Following the 2012 Richard Review, the previous system, which involved over 250 different apprenticeship frameworks, is now being simplified and formalized, with some graduate-level apprenticeships introduced that are designed to offer a formal alternative to a full-time degree. The number of apprenticeships is also increasing. For example, since 2010, the number in England has doubled, with accompanying increases in funding; however, there are still fewer apprentices as a share of the workforce in England (11 per 1,000 employees) than some other countries (39/1,000 in Australia, 40/1,000 in Germany and 43/1,000 in Switzerland).
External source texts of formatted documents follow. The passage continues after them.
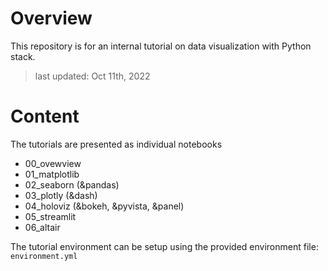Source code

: Overview
========

This repository is for an internal tutorial on data visualization with Python stack.

>last updated: Oct 11th, 2022


Content
=======

The tutorials are presented as individual notebooks

- 00_ovewview
- 01_matplotlib
- 02_seaborn (&pandas)
- 03_plotly (&dash)
- 04_holoviz (&bokeh, &pyvista, &panel)
- 05_streamlit
- 06_altair

The tutorial environment can be setup using the provided environment file: `environment.yml`
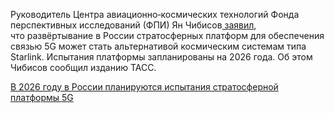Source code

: <!--2025-09-05 14:36:32-->
<div class="yb">
  <div class="rss habr"><p>Руководитель Центра авиационно‑космических технологий Фонда перспективных исследований (ФПИ) Ян Чибисов<a href="https://tass.ru/ekonomika/24929019" rel="noopener noreferrer nofollow"> заявил</a>, что&nbsp;развёртывание в&nbsp;России стратосферных платформ для&nbsp;обеспечения связью 5G может стать альтернативой космическим системам типа Starlink. Испытания платформы запланированы на 2026 года. Об&nbsp;этом Чибисов сообщил изданию ТАСС.</p> <a... <p class="titl"><a href="https://habr.com/ru/news/944340/?utm_source=habrahabr&utm_medium=rss&utm_campaign=944340">В 2026 году в России планируются испытания стратосферной платформы 5G</a></p></div>
</div>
The Government is committed to further increasing the number of apprenticeships. The 2015 Summer Budget announced the creation of 3 million new apprenticeships by 2020, funded by a levy on large employers. The exact details of this levy, including rates and implementation, have yet to be established but firms will have access to the funds raised to cover the costs of post-16 Apprenticeships in England. Money to pay for the training will continue to go straight to providers rather than employers, with employers accessing the funding via an apprenticeship voucher system. The overall aim is to increase employer investment in training.
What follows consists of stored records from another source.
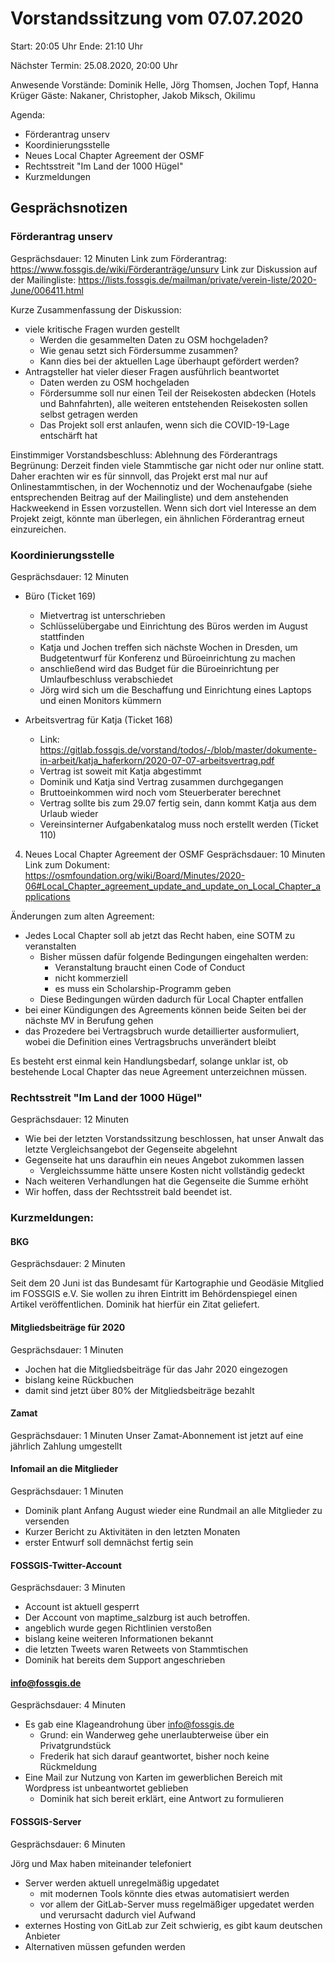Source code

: # Vorstandssitzung vom 07.07.2020

Start: 20:05 Uhr
Ende: 21:10 Uhr

Nächster Termin: 25.08.2020, 20:00 Uhr

Anwesende Vorstände: Dominik Helle, Jörg Thomsen, Jochen Topf, Hanna Krüger
Gäste: Nakaner, Christopher, Jakob Miksch, Okilimu

Agenda:

- Förderantrag unserv 
- Koordinierungsstelle
- Neues Local Chapter Agreement der OSMF
- Rechtsstreit "Im Land der 1000 Hügel"
- Kurzmeldungen

## Gesprächsnotizen

### Förderantrag unserv 
Gesprächsdauer: 12 Minuten 
Link zum Förderantrag: https://www.fossgis.de/wiki/Förderanträge/unsurv
Link zur Diskussion auf der Mailingliste: https://lists.fossgis.de/mailman/private/verein-liste/2020-June/006411.html

Kurze Zusammenfassung der Diskussion:

- viele kritische Fragen wurden gestellt
    - Werden die gesammelten Daten zu OSM hochgeladen?
    - Wie genau setzt sich Fördersumme zusammen?
    - Kann dies bei der aktuellen Lage überhaupt gefördert werden?
- Antragsteller hat vieler dieser Fragen ausführlich beantwortet
    - Daten werden zu OSM hochgeladen
    - Fördersumme soll nur einen Teil der Reisekosten abdecken (Hotels und Bahnfahrten), alle weiteren entstehenden Reisekosten sollen selbst getragen werden
    - Das Projekt soll erst anlaufen, wenn sich die COVID-19-Lage entschärft hat

Einstimmiger Vorstandsbeschluss: Ablehnung des Förderantrags
Begrünung: Derzeit finden viele Stammtische gar nicht oder nur online statt. Daher erachten wir es für sinnvoll, das Projekt erst mal nur auf Onlinestammtischen, in der Wochennotiz und der Wochenaufgabe (siehe entsprechenden Beitrag auf der Mailingliste) und dem anstehenden Hackweekend in Essen vorzustellen. Wenn sich dort viel Interesse an dem Projekt zeigt, könnte man überlegen, ein ähnlichen Förderantrag erneut einzureichen.

### Koordinierungsstelle
Gesprächsdauer: 12 Minuten 

- Büro (Ticket 169)
	- Mietvertrag ist unterschrieben
	- Schlüsselübergabe und Einrichtung des Büros werden im August stattfinden
	- Katja und Jochen treffen sich nächste Wochen in Dresden, um Budgetentwurf für Konferenz und Büroeinrichtung zu machen
    - anschließend wird das Budget für die Büroeinrichtung per Umlaufbeschluss verabschiedet
    - Jörg wird sich um die Beschaffung und Einrichtung eines Laptops und einen Monitors kümmern

- Arbeitsvertrag für Katja (Ticket 168)
	- Link: https://gitlab.fossgis.de/vorstand/todos/-/blob/master/dokumente-in-arbeit/katja_haferkorn/2020-07-07-arbeitsvertrag.pdf 
	- Vertrag ist soweit mit Katja abgestimmt
	- Dominik und Katja sind Vertrag zusammen durchgegangen
	- Bruttoeinkommen wird noch vom Steuerberater berechnet
	- Vertrag sollte bis zum 29.07 fertig sein, dann kommt Katja aus dem Urlaub wieder
	- Vereinsinterner Aufgabenkatalog muss noch erstellt werden (Ticket 110)

4) Neues Local Chapter Agreement der OSMF
Gesprächsdauer: 10 Minuten
Link zum Dokument: https://osmfoundation.org/wiki/Board/Minutes/2020-06#Local_Chapter_agreement_update_and_update_on_Local_Chapter_applications

Änderungen zum alten Agreement:

- Jedes Local Chapter soll ab jetzt das Recht haben, eine SOTM zu veranstalten
	- Bisher müssen dafür folgende Bedingungen eingehalten werden:
		- Veranstaltung braucht einen Code of Conduct
		- nicht kommerziell
		- es muss ein Scholarship-Programm geben
	- Diese Bedingungen würden dadurch für Local Chapter entfallen
- bei einer Kündigungen des Agreements können beide Seiten bei der nächste MV in Berufung gehen
- das Prozedere bei Vertragsbruch wurde detaillierter ausformuliert, wobei die Definition eines Vertragsbruchs unverändert bleibt

Es besteht erst einmal kein Handlungsbedarf, solange unklar ist, ob bestehende Local Chapter das neue Agreement unterzeichnen müssen.

### Rechtsstreit "Im Land der 1000 Hügel"
Gesprächsdauer: 12 Minuten

- Wie bei der letzten Vorstandssitzung beschlossen, hat unser Anwalt das letzte Vergleichsangebot der Gegenseite abgelehnt
- Gegenseite hat uns daraufhin ein neues Angebot zukommen lassen
	- Vergleichssumme hätte unsere Kosten nicht vollständig gedeckt
- Nach weiteren Verhandlungen hat die Gegenseite die Summe erhöht
- Wir hoffen, dass der Rechtsstreit bald beendet ist.

### Kurzmeldungen:

#### BKG
Gesprächsdauer:  2 Minuten

Seit dem 20 Juni ist das Bundesamt für Kartographie und Geodäsie Mitglied im FOSSGIS e.V. Sie wollen zu ihren Eintritt im Behördenspiegel einen Artikel veröffentlichen. Dominik hat hierfür ein Zitat geliefert.

#### Mitgliedsbeiträge für 2020
Gesprächsdauer:  1 Minuten

- Jochen hat die Mitgliedsbeiträge für das Jahr 2020 eingezogen
- bislang keine Rückbuchen
- damit sind jetzt über 80% der Mitgliedsbeiträge bezahlt

#### Zamat
Gesprächsdauer:  1 Minuten
Unser Zamat-Abonnement ist jetzt auf eine jährlich Zahlung umgestellt

#### Infomail an die Mitglieder
Gesprächsdauer:  1 Minuten
- Dominik plant Anfang August wieder eine Rundmail an alle Mitglieder zu versenden
- Kurzer Bericht zu Aktivitäten in den letzten Monaten
- erster Entwurf soll demnächst fertig sein

#### FOSSGIS-Twitter-Account
Gesprächsdauer:  3 Minuten

- Account ist aktuell gesperrt
- Der Account von maptime_salzburg ist auch betroffen.
- angeblich wurde gegen Richtlinien verstoßen
- bislang keine weiteren Informationen bekannt 
- die letzten Tweets waren Retweets von Stammtischen
- Dominik hat bereits dem Support angeschrieben

#### info@fossgis.de
Gesprächsdauer:  4 Minuten

- Es gab eine Klageandrohung über info@fossgis.de
	- Grund: ein Wanderweg gehe unerlaubterweise über ein Privatgrundstück
	- Frederik hat sich darauf geantwortet, bisher noch keine Rückmeldung
- Eine Mail zur Nutzung von Karten im gewerblichen Bereich mit Wordpress ist unbeantwortet geblieben
	- Dominik hat sich bereit erklärt, eine Antwort zu formulieren

#### FOSSGIS-Server
Gesprächsdauer:  6 Minuten

Jörg und Max haben miteinander telefoniert

- Server werden aktuell unregelmäßig upgedatet
	- mit modernen Tools könnte dies etwas automatisiert werden 
	- vor allem der GitLab-Server muss regelmäßiger upgedatet werden und verursacht dadurch viel Aufwand
- externes Hosting von GitLab zur Zeit schwierig, es gibt kaum deutschen Anbieter
- Alternativen müssen gefunden werden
In addition to these national level changes, devolution will also have implications for policy, with Greater Manchester now having control over the employer apprenticeship grants budget, and other cities potentially following suit in the future.
Our review focuses on the economic impacts of apprenticeship programmes on participating individuals and firms (and by implication, the local areas in which they are based).
Large claims are sometimes made for these economic impacts. For example, a recent BIS report suggests that the net present value of Level 2 and Level 3 apprenticeships begun in 2013/14 are £12bn and £10bn respectively. These are substantial numbers. In addition to helping with programme design, the impact evaluation evidence reviewed in this report is one element in determining whether or not such predictions are plausible.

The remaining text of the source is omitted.